**What this task involves**
Word for word, repeat the lines of the records from the first line up to and including the line that contains "Un exemple de", passing over any pictures.

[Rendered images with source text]
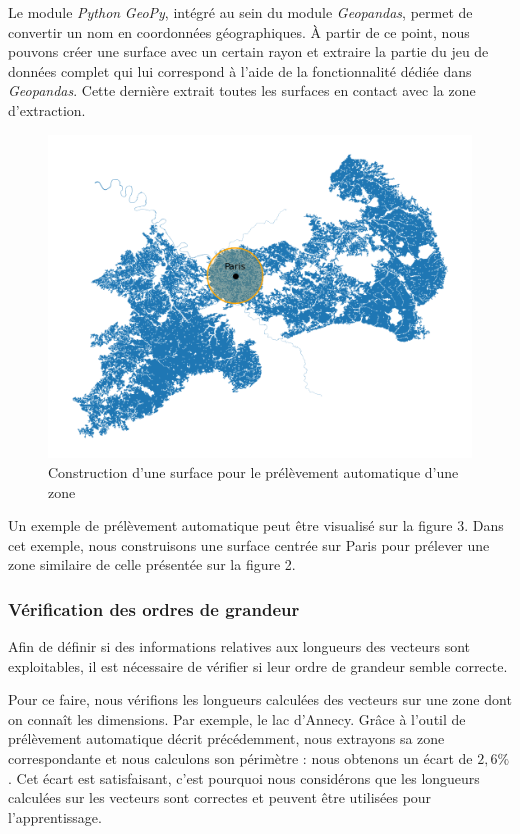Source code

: Le module \emph{Python} \emph{GeoPy}, intégré au sein du module \emph{Geopandas}, permet de convertir un nom en coordonnées géographiques.
À partir de ce point, nous pouvons créer une surface avec un certain rayon et extraire la partie du jeu de données complet qui lui correspond à l'aide de la fonctionnalité dédiée dans \emph{Geopandas}.
Cette dernière extrait toutes les surfaces en contact avec la zone d'extraction.


\begin{figure}
    \centering
    \includegraphics[scale=0.5]{figures/zone-paris}
    \caption{Construction d'une surface pour le prélèvement automatique d'une zone}
\end{figure}



Un exemple de prélèvement automatique peut être visualisé sur la figure 3.
Dans cet exemple, nous construisons une surface centrée sur Paris pour prélever une zone similaire de celle présentée sur la figure 2.

\subsubsection{Vérification des ordres de grandeur}

Afin de définir si des informations relatives aux longueurs des vecteurs sont exploitables, il est nécessaire de vérifier si leur ordre de grandeur semble correcte.

Pour ce faire, nous vérifions les longueurs calculées des vecteurs sur une zone dont on connaît les dimensions.
Par exemple, le lac d'Annecy.
Grâce à l'outil de prélèvement automatique décrit précédemment, nous extrayons sa zone correspondante et nous calculons son périmètre : nous obtenons un écart de $2,6\%$.
Cet écart est satisfaisant, c'est pourquoi nous considérons que les longueurs calculées sur les vecteurs sont correctes et peuvent être utilisées pour l'apprentissage.


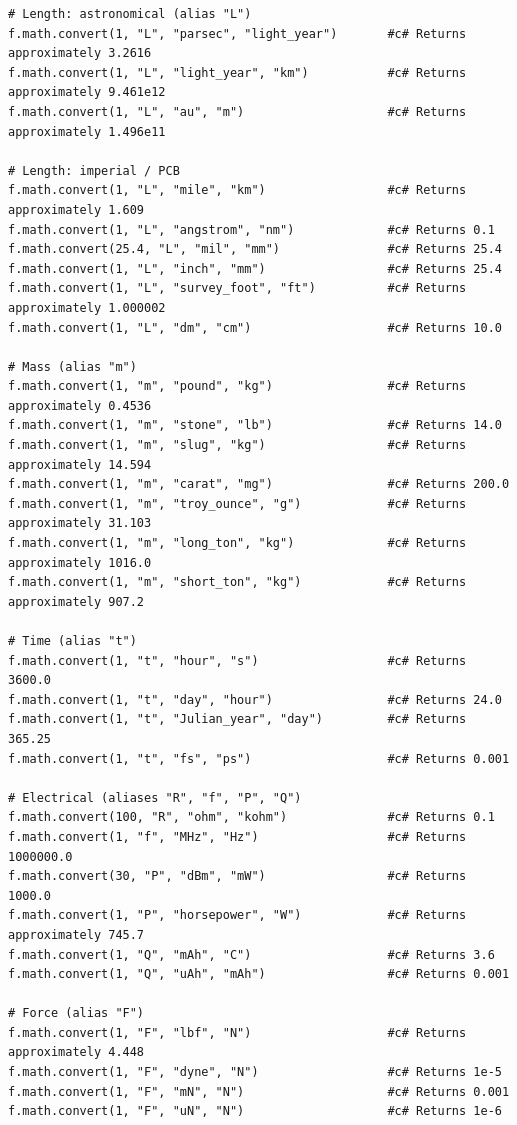 \begin{verbatim}
# Length: astronomical (alias "L")
f.math.convert(1, "L", "parsec", "light_year")       #c# Returns approximately 3.2616
f.math.convert(1, "L", "light_year", "km")           #c# Returns approximately 9.461e12
f.math.convert(1, "L", "au", "m")                    #c# Returns approximately 1.496e11

# Length: imperial / PCB
f.math.convert(1, "L", "mile", "km")                 #c# Returns approximately 1.609
f.math.convert(1, "L", "angstrom", "nm")             #c# Returns 0.1
f.math.convert(25.4, "L", "mil", "mm")               #c# Returns 25.4
f.math.convert(1, "L", "inch", "mm")                 #c# Returns 25.4
f.math.convert(1, "L", "survey_foot", "ft")          #c# Returns approximately 1.000002
f.math.convert(1, "L", "dm", "cm")                   #c# Returns 10.0

# Mass (alias "m")
f.math.convert(1, "m", "pound", "kg")                #c# Returns approximately 0.4536
f.math.convert(1, "m", "stone", "lb")                #c# Returns 14.0
f.math.convert(1, "m", "slug", "kg")                 #c# Returns approximately 14.594
f.math.convert(1, "m", "carat", "mg")                #c# Returns 200.0
f.math.convert(1, "m", "troy_ounce", "g")            #c# Returns approximately 31.103
f.math.convert(1, "m", "long_ton", "kg")             #c# Returns approximately 1016.0
f.math.convert(1, "m", "short_ton", "kg")            #c# Returns approximately 907.2

# Time (alias "t")
f.math.convert(1, "t", "hour", "s")                  #c# Returns 3600.0
f.math.convert(1, "t", "day", "hour")                #c# Returns 24.0
f.math.convert(1, "t", "Julian_year", "day")         #c# Returns 365.25
f.math.convert(1, "t", "fs", "ps")                   #c# Returns 0.001

# Electrical (aliases "R", "f", "P", "Q")
f.math.convert(100, "R", "ohm", "kohm")              #c# Returns 0.1
f.math.convert(1, "f", "MHz", "Hz")                  #c# Returns 1000000.0
f.math.convert(30, "P", "dBm", "mW")                 #c# Returns 1000.0
f.math.convert(1, "P", "horsepower", "W")            #c# Returns approximately 745.7
f.math.convert(1, "Q", "mAh", "C")                   #c# Returns 3.6
f.math.convert(1, "Q", "uAh", "mAh")                 #c# Returns 0.001

# Force (alias "F")
f.math.convert(1, "F", "lbf", "N")                   #c# Returns approximately 4.448
f.math.convert(1, "F", "dyne", "N")                  #c# Returns 1e-5
f.math.convert(1, "F", "mN", "N")                    #c# Returns 0.001
f.math.convert(1, "F", "uN", "N")                    #c# Returns 1e-6


\end{verbatim}
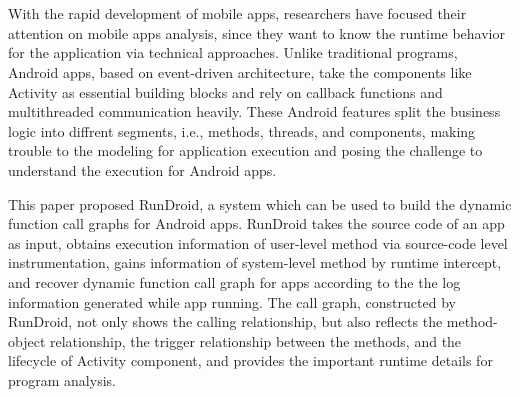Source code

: \newpage

\vspace{-500pt}

\chapter*{}




With the rapid development of mobile apps, researchers have focused their attention on  mobile apps analysis,
since they want to know the runtime behavior for the application via technical approaches.
Unlike traditional programs, Android apps, based on  event-driven architecture,  take the components like Activity as  essential building blocks and  rely on callback functions and multithreaded communication heavily.
These Android features split the business logic into diffrent segments, i.e., methods, threads, and components,  making trouble to the modeling for application execution and  posing the challenge to understand the execution for Android apps.





This paper proposed  RunDroid, a system which can be used to build the dynamic function call graphs for Android apps.
RunDroid takes the source code of an app as input, obtains  execution information of user-level method via  source-code level instrumentation,
gains  information of system-level method by runtime intercept, 
and  recover dynamic function call graph for apps according to the the log information generated while app running.
The call graph, constructed by RunDroid, not only shows the calling relationship, but also reflects the method-object relationship, the trigger relationship between the methods, and the lifecycle of  Activity component, 
and provides the important runtime details for program analysis.



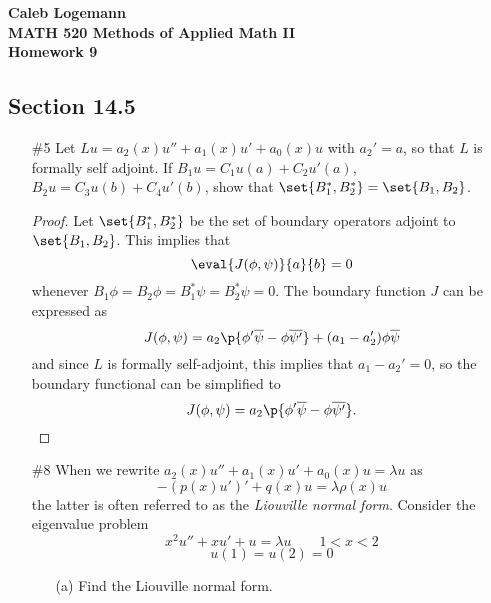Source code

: \documentclass[11pt, oneside]{article}
\begin{document}
\noindent \textbf{\Large{Caleb Logemann \\
MATH 520 Methods of Applied Math II \\
Homework 9
}}

\subsection*{Section 14.5}
\begin{enumerate}
  \item[\#5]
    Let $Lu = a_2(x) u'' + a_1(x)u' + a_0(x) u$ with $a_2' = a$, so that $L$ is
    formally self adjoint.
    If $B_1 u = C_1 u(a) + C_2u'(a)$, $B_2 u = C_3u(b) + C_4u'(b)$, show that
    $\set{B_1^*, B_2^*} = \set{B_1, B_2}$.

    \begin{proof}
      Let $\set{B_1^*, B_2^*}$ be the set of boundary operators adjoint to
      $\set{B_1, B_2}$.
      This implies that
      \[
        \eval{J(\phi, \psi)}{a}{b} = 0
      \]
      whenever $B_1 \phi = B_2 \phi = B_1^* \psi = B_2^* \psi = 0$.
      The boundary function $J$ can be expressed as
      \[
        J(\phi, \psi) = a_2\p{\phi' \overline{\psi} - \phi \overline{\psi'}} + (a_1 - a_2') \phi \overline{\psi}
      \]
      and since $L$ is formally self-adjoint, this implies that $a_1 - a_2' = 0$,
      so the boundary functional can be simplified to
      \[
        J(\phi, \psi) = a_2\p{\phi' \overline{\psi} - \phi \overline{\psi'}}.
      \]
    \end{proof}

  \pagebreak
  \item[\#8]
    When we rewrite $a_2(x) u'' + a_1(x) u' + a_0(x) u = \lambda u$ as
    \[
      -(p(x)u')' + q(x)u = \lambda \rho(x) u
    \]
    the latter is often referred to as the \textit{Liouville normal form}.
    Consider the eigenvalue problem
    \[
      x^2 u'' + xu' + u = \lambda u \qquad 1 < x < 2
    \]
    \[
      u(1) = u(2) = 0
    \]
    \begin{enumerate}
      \item[(a)]
        Find the Liouville normal form.


\end{enumerate}
\end{enumerate}
\end{document}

**Expected answer**
Source code

: Le module \emph{Python} \emph{GeoPy}, intégré au sein du module \emph{Geopandas}, permet de convertir un nom en coordonnées géographiques.
À partir de ce point, nous pouvons créer une surface avec un certain rayon et extraire la partie du jeu de données complet qui lui correspond à l'aide de la fonctionnalité dédiée dans \emph{Geopandas}.
Cette dernière extrait toutes les surfaces en contact avec la zone d'extraction.


\begin{figure}
    \centering
    \includegraphics[scale=0.5]{figures/zone-paris}
    \caption{Construction d'une surface pour le prélèvement automatique d'une zone}
\end{figure}



Un exemple de prélèvement automatique peut être visualisé sur la figure 3.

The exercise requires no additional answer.